Exercise brief:
Set down, word for word, only the lines from the start of the records through the line bearing "w𝚘rth - S𝚊lary</a></h2>"; include no pictures.

**** Records supplied

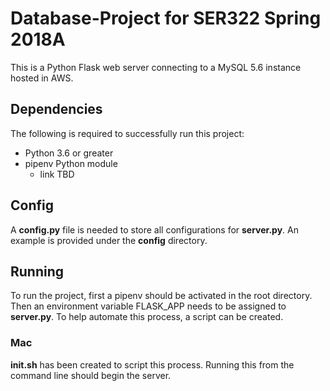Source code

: # Database-Project for SER322 Spring 2018A

This is a Python Flask web server connecting to a MySQL 5.6 instance hosted in AWS.

## Dependencies

The following is required to successfully run this project:
* Python 3.6 or greater
* pipenv Python module
    * link TBD
    
## Config

A **config.py** file is needed to store all configurations for **server.py**.  An example is provided under the **config** directory.  

## Running

To run the project, first a pipenv should be activated in the root directory.  Then an environment variable FLASK_APP needs to be assigned to **server.py**.  To help automate this process, a script can be created.

### Mac
**init.sh** has been created to script this process.  Running this from the command line should begin the server.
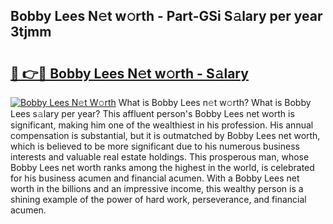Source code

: ## Bobby Lees N𝚎t w𝚘rth - Part-GSi S𝚊lary per year 3tjmm

# <h2><a href="http://gc4wrtn.nevu.top/?p=Bobby+Lees">🔗 👉🔴 Bobby Lees N𝚎t w𝚘rth - S𝚊lary</a></h2>

[![Bobby Lees N𝚎t W𝚘rth](https://i.imgur.com/Oavwk0R.jpeg)](http://gc4wrtn.nevu.top/?p=Bobby+Lees)
What is Bobby Lees n𝚎t w𝚘rth? What is Bobby Lees s𝚊lary per year?
This affluent person's Bobby Lees net worth is significant, making him one of the wealthiest in his profession. His annual compensation is substantial, but it is outmatched by Bobby Lees net worth, which is believed to be more significant due to his numerous business interests and valuable real estate holdings. This prosperous man, whose Bobby Lees net worth ranks among the highest in the world, is celebrated for his business acumen and financial acumen. With a Bobby Lees net worth in the billions and an impressive income, this wealthy person is a shining example of the power of hard work, perseverance, and financial acumen.
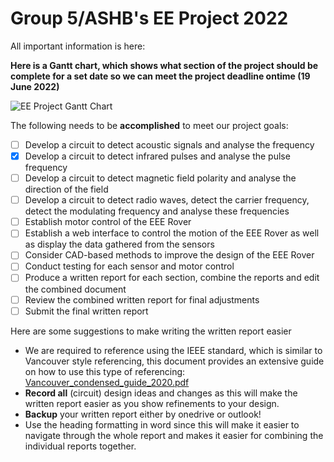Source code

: # Group 5/ASHB's EE Project 2022 

All important information is here:

**Here is a Gantt chart, which shows what section of the project should be complete for a set date so we can meet the project deadline ontime (19 June 2022)**

![EE Project Gantt Chart](https://user-images.githubusercontent.com/106095203/170874786-cc7f64eb-d050-46ae-aa13-25eecf843db8.png)

The following needs to be **accomplished** to meet our project goals:
- [ ] Develop a circuit to detect acoustic signals and analyse the frequency
- [x] Develop a circuit to detect infrared pulses and analyse the pulse frequency
- [ ] Develop a circuit to detect magnetic field polarity and analyse the direction of the field
- [ ] Develop a circuit to detect radio waves, detect the carrier frequency, detect the modulating frequency and analyse these frequencies
- [ ] Establish motor control of the EEE Rover
- [ ] Establish a web interface to control the motion of the EEE Rover as well as display the data gathered from the sensors
- [ ] Consider CAD-based methods to improve the design of the EEE Rover
- [ ] Conduct testing for each sensor and motor control
- [ ] Produce a written report for each section, combine the reports and edit the combined document
- [ ] Review the combined written report for final adjustments
- [ ] Submit the final written report

Here are some suggestions to make writing the written report easier
- We are required to reference using the IEEE standard, which is similar to Vancouver style referencing, this document provides an extensive guide on how to use this type of referencing: [Vancouver_condensed_guide_2020.pdf](https://github.com/shekratul10/EEProject/files/8809458/Vancouver_condensed_guide_2020.pdf)
- **Record all** (circuit) design ideas and changes as this will make the written report easier as you show refinements to your design.
- **Backup** your written report either by onedrive or outlook!
- Use the heading formatting in word since this will make it easier to navigate through the whole report and makes it easier for combining the individual reports together.
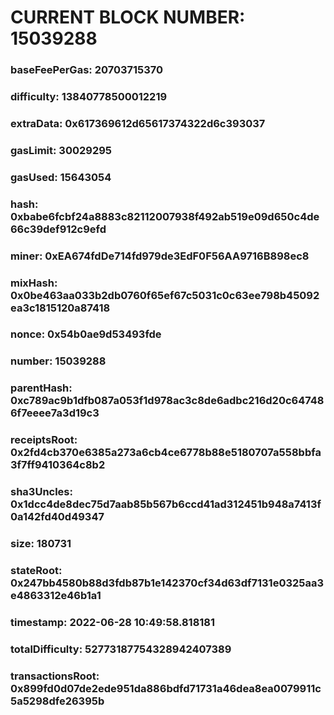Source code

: # CURRENT BLOCK NUMBER: 15039288

### baseFeePerGas: 20703715370
### difficulty: 13840778500012219
### extraData: 0x617369612d65617374322d6c393037
### gasLimit: 30029295
### gasUsed: 15643054
### hash: 0xbabe6fcbf24a8883c82112007938f492ab519e09d650c4de66c39def912c9efd
### miner: 0xEA674fdDe714fd979de3EdF0F56AA9716B898ec8
### mixHash: 0x0be463aa033b2db0760f65ef67c5031c0c63ee798b45092ea3c1815120a87418
### nonce: 0x54b0ae9d53493fde
### number: 15039288
### parentHash: 0xc789ac9b1dfb087a053f1d978ac3c8de6adbc216d20c647486f7eeee7a3d19c3
### receiptsRoot: 0x2fd4cb370e6385a273a6cb4ce6778b88e5180707a558bbfa3f7ff9410364c8b2
### sha3Uncles: 0x1dcc4de8dec75d7aab85b567b6ccd41ad312451b948a7413f0a142fd40d49347
### size: 180731
### stateRoot: 0x247bb4580b88d3fdb87b1e142370cf34d63df7131e0325aa3e4863312e46b1a1
### timestamp: 2022-06-28 10:49:58.818181
### totalDifficulty: 52773187754328942407389
### transactionsRoot: 0x899fd0d07de2ede951da886bdfd71731a46dea8ea0079911c5a5298dfe26395b

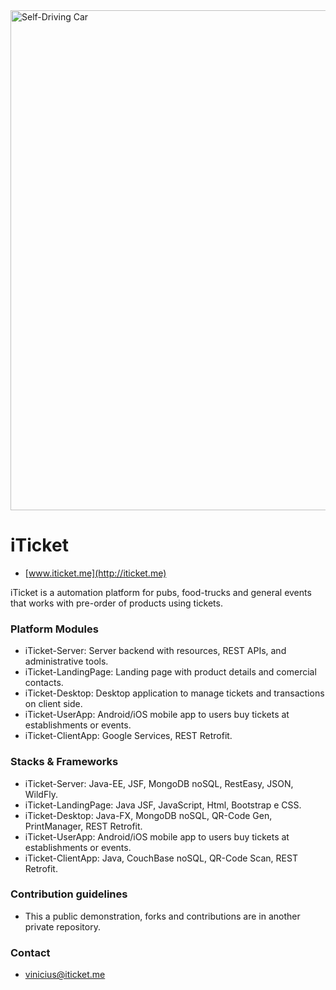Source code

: <img src="https://scontent.fplu3-1.fna.fbcdn.net/v/t1.0-9/20622237_140166263241499_444801607207173636_n.png?oh=879ff45ebbca0cb5d4549db9cb775d1c&oe=5A4B178A" alt="Self-Driving Car" width="800px">

# iTicket #
* [www.iticket.me](http://iticket.me)

iTicket is a automation platform for pubs, food-trucks and general events that works with pre-order of products using tickets.

### Platform Modules ###

* iTicket-Server:
Server backend with resources, REST APIs, and administrative tools.
* iTicket-LandingPage:
Landing page with product details and comercial contacts.
* iTicket-Desktop:
Desktop application to manage tickets and transactions on client side.
* iTicket-UserApp:
Android/iOS mobile app to users buy tickets at establishments or events.
* iTicket-ClientApp:
Google Services, REST Retrofit.

### Stacks & Frameworks ###

* iTicket-Server:
Java-EE, JSF, MongoDB noSQL, RestEasy, JSON, WildFly.
* iTicket-LandingPage:
Java JSF, JavaScript, Html, Bootstrap e CSS.
* iTicket-Desktop:
Java-FX, MongoDB noSQL, QR-Code Gen, PrintManager, REST Retrofit.
* iTicket-UserApp:
Android/iOS mobile app to users buy tickets at establishments or events.
* iTicket-ClientApp:
Java, CouchBase noSQL, QR-Code Scan, REST Retrofit.

### Contribution guidelines ###

* This a public demonstration, forks and contributions are in another private repository.

### Contact ###

* [vinicius@iticket.me](mailto:vinicius@iticket.me)
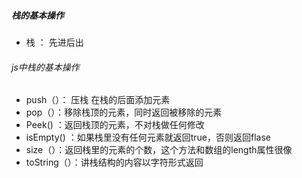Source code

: ##### 栈的基本操作

+ 栈 ： 先进后出 

###### js中栈的基本操作

+ push（）： 压栈 在栈的后面添加元素
+ pop（）：移除栈顶的元素，同时返回被移除的元素
+ Peek() ：返回栈顶的元素，不对栈做任何修改
+ isEmpty() ：如果栈里没有任何元素就返回true，否则返回flase
+ size（）：返回栈里的元素的个数，这个方法和数组的length属性很像
+ toString（）：讲栈结构的内容以字符形式返回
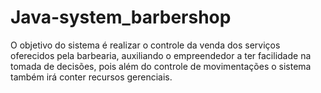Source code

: # Java-system_barbershop
O objetivo do sistema é realizar o controle da venda dos serviços oferecidos pela barbearia, auxiliando o empreendedor a ter facilidade na tomada de decisões, pois além do controle de movimentações o sistema também irá conter recursos gerenciais.
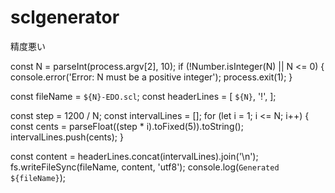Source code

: # sclgenerator
精度悪い

const N = parseInt(process.argv[2], 10);
if (!Number.isInteger(N) || N <= 0) {
  console.error('Error: N must be a positive integer');
  process.exit(1);
}

const fileName = `${N}-EDO.scl`;
const headerLines = [
  `${N}`,
  '!',
];

const step = 1200 / N;
const intervalLines = [];
for (let i = 1; i <= N; i++) {
  const cents = parseFloat((step * i).toFixed(5)).toString();
  intervalLines.push(cents);
}

const content = headerLines.concat(intervalLines).join('\n');
fs.writeFileSync(fileName, content, 'utf8');
console.log(`Generated ${fileName}`);
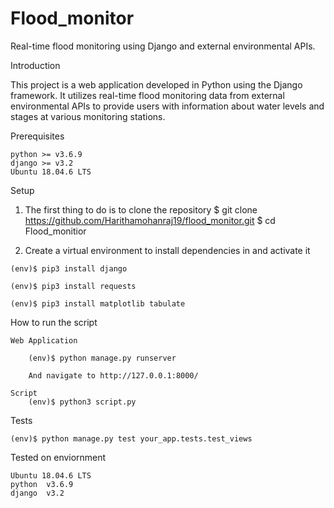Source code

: # Flood_monitor
Real-time flood monitoring using Django and external environmental APIs.

Introduction

This project is a web application developed in Python using the Django framework. It utilizes real-time flood monitoring data from external environmental APIs to provide users with information about water levels and stages at various monitoring stations.

Prerequisites

    python >= v3.6.9
    django >= v3.2
    Ubuntu 18.04.6 LTS


Setup
   
   1. The first thing to do is to clone the repository
        $ git clone https://github.com/Harithamohanraj19/flood_monitor.git
        $ cd Flood_monitior

   2. Create a virtual environment to install dependencies in and activate it
        
    (env)$ pip3 install django

    (env)$ pip3 install requests

    (env)$ pip3 install matplotlib tabulate


How to run the script
    
    Web Application

        (env)$ python manage.py runserver  

        And navigate to http://127.0.0.1:8000/

    Script
        (env)$ python3 script.py

Tests

    (env)$ python manage.py test your_app.tests.test_views

Tested on enviornment
    
    Ubuntu 18.04.6 LTS
    python  v3.6.9
    django  v3.2
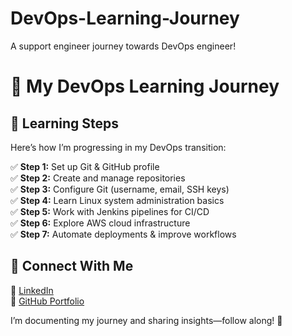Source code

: # DevOps-Learning-Journey
A support engineer journey towards DevOps engineer!

# 🚀 My DevOps Learning Journey  

## 📖 Learning Steps  
Here’s how I’m progressing in my DevOps transition:  

✅ **Step 1:** Set up Git & GitHub profile  
✅ **Step 2:** Create and manage repositories  
✅ **Step 3:** Configure Git (username, email, SSH keys)  
✅ **Step 4:** Learn Linux system administration basics  
✅ **Step 5:** Work with Jenkins pipelines for CI/CD  
✅ **Step 6:** Explore AWS cloud infrastructure  
✅ **Step 7:** Automate deployments & improve workflows  

## 🔗 Connect With Me  
📌 [LinkedIn](https;//www.linkedin.com/in/rakshith-raj-urs)  
📌 [GitHub Portfolio](https://github.com/Tessolony/DevOps-Learning-Journey.git)  

I’m documenting my journey and sharing insights—follow along! 🚀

********

Your response:
Source code

: # Database-Project for SER322 Spring 2018A

This is a Python Flask web server connecting to a MySQL 5.6 instance hosted in AWS.

## Dependencies

The following is required to successfully run this project:
* Python 3.6 or greater
* pipenv Python module
    * link TBD
    
## Config

A **config.py** file is needed to store all configurations for **server.py**.  An example is provided under the **config** directory.  

## Running

To run the project, first a pipenv should be activated in the root directory.  Then an environment variable FLASK_APP needs to be assigned to **server.py**.  To help automate this process, a script can be created.

### Mac
**init.sh** has been created to script this process.  Running this from the command line should begin the server.
Source code

: ## Bobby Lees N𝚎t w𝚘rth - Part-GSi S𝚊lary per year 3tjmm

# <h2><a href="http://gc4wrtn.nevu.top/?p=Bobby+Lees">🔗 👉🔴 Bobby Lees N𝚎t w𝚘rth - S𝚊lary</a></h2>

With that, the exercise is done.